What is expected — Go through the records below and return each line that has "approximation" in it.

---------- Records shown ----------

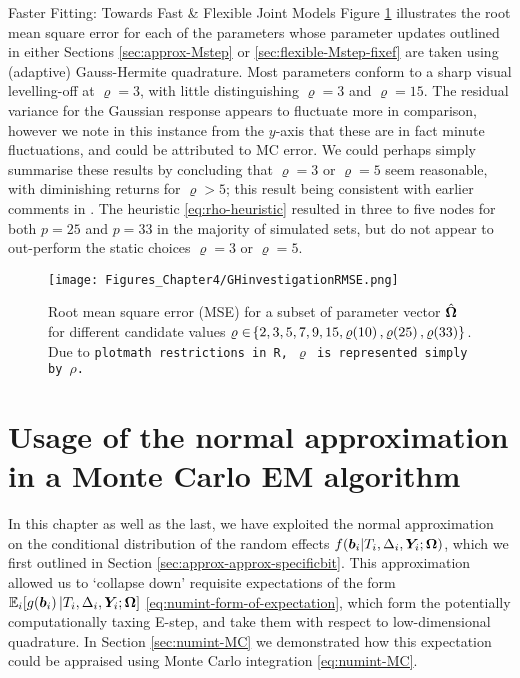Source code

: \begin{chapter}{\label{cha:flexible}Faster Fitting: Towards Fast \& Flexible Joint Models}
Figure \ref{fig:flexbile-quadrature} illustrates the root mean square error for each of the parameters whose parameter updates outlined in either Sections \ref{sec:approx-Mstep} or \ref{sec:flexible-Mstep-fixef} are taken using (adaptive) Gauss-Hermite quadrature. Most parameters conform to a sharp visual levelling-off at $\varrho=3$, with little distinguishing $\varrho=3$ and $\varrho=15$. The residual variance for the Gaussian response appears to fluctuate more in comparison, however we note in this instance from the $y$-axis that these are in fact minute fluctuations, and could be attributed to MC error. We could perhaps simply summarise these results by concluding that $\varrho=3$ or $\varrho=5$ seem reasonable, with diminishing returns for $\varrho>5$; this result being consistent with earlier comments in \citet{Rizopoulos2012}. The heuristic \eqref{eq:rho-heuristic} resulted in three to five nodes for both $p=25$ and $p=33$ in the majority of simulated sets, but do not appear to out-perform the static choices $\varrho=3$ or $\varrho=5$.

\begin{figure}
    \centering
    \texttt{[image: Figures\_Chapter4/GHinvestigationRMSE.png]}
    \caption{Root mean square error (MSE) for a subset of parameter vector $\hat{\bm{\Omega}}$ for different candidate values $\varrho\in\!\left\{2,3,5,7,9,15,\varrho\!\left(10\right),\varrho\!\left(25\right),\varrho\!\left(33\right)\right\}$. Due to \tt{plotmath} restrictions in \tt{R}, $\varrho$ is represented simply by $\rho$.}
    \label{fig:flexbile-quadrature}
\end{figure}

\section{Usage of the normal approximation in a Monte Carlo EM algorithm}\label{sec:flexible-mc-em}

In this chapter as well as the last, we have exploited the normal approximation on the conditional distribution of the random effects $f\!\left(\bm{b}_i|T_i, \Delta_i, \bm{Y}_i; \bm{\mathrm{\Omega}}\right)$, which we first outlined in Section \ref{sec:approx-approx-specificbit}. This approximation allowed us to `collapse down' requisite expectations of the form $\mathbb{E}_i\!\left[ g\!\left(\bm{b}_i\right)|T_i,\Delta_i,\bm{Y}_i;\bm{\mathrm{\Omega}}\right]$ \eqref{eq:numint-form-of-expectation}, which form the potentially computationally taxing E-step, and take them with respect to low-dimensional quadrature. In Section \ref{sec:numint-MC} we demonstrated how this expectation could be appraised using Monte Carlo integration \eqref{eq:numint-MC}.


\end{chapter}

----------

Result of this exercise —
\section{Usage of the normal approximation in a Monte Carlo EM algorithm}\label{sec:flexible-mc-em}
In this chapter as well as the last, we have exploited the normal approximation on the conditional distribution of the random effects $f\!\left(\bm{b}_i|T_i, \Delta_i, \bm{Y}_i; \bm{\mathrm{\Omega}}\right)$, which we first outlined in Section \ref{sec:approx-approx-specificbit}. This approximation allowed us to `collapse down' requisite expectations of the form $\mathbb{E}_i\!\left[ g\!\left(\bm{b}_i\right)|T_i,\Delta_i,\bm{Y}_i;\bm{\mathrm{\Omega}}\right]$ \eqref{eq:numint-form-of-expectation}, which form the potentially computationally taxing E-step, and take them with respect to low-dimensional quadrature. In Section \ref{sec:numint-MC} we demonstrated how this expectation could be appraised using Monte Carlo integration \eqref{eq:numint-MC}.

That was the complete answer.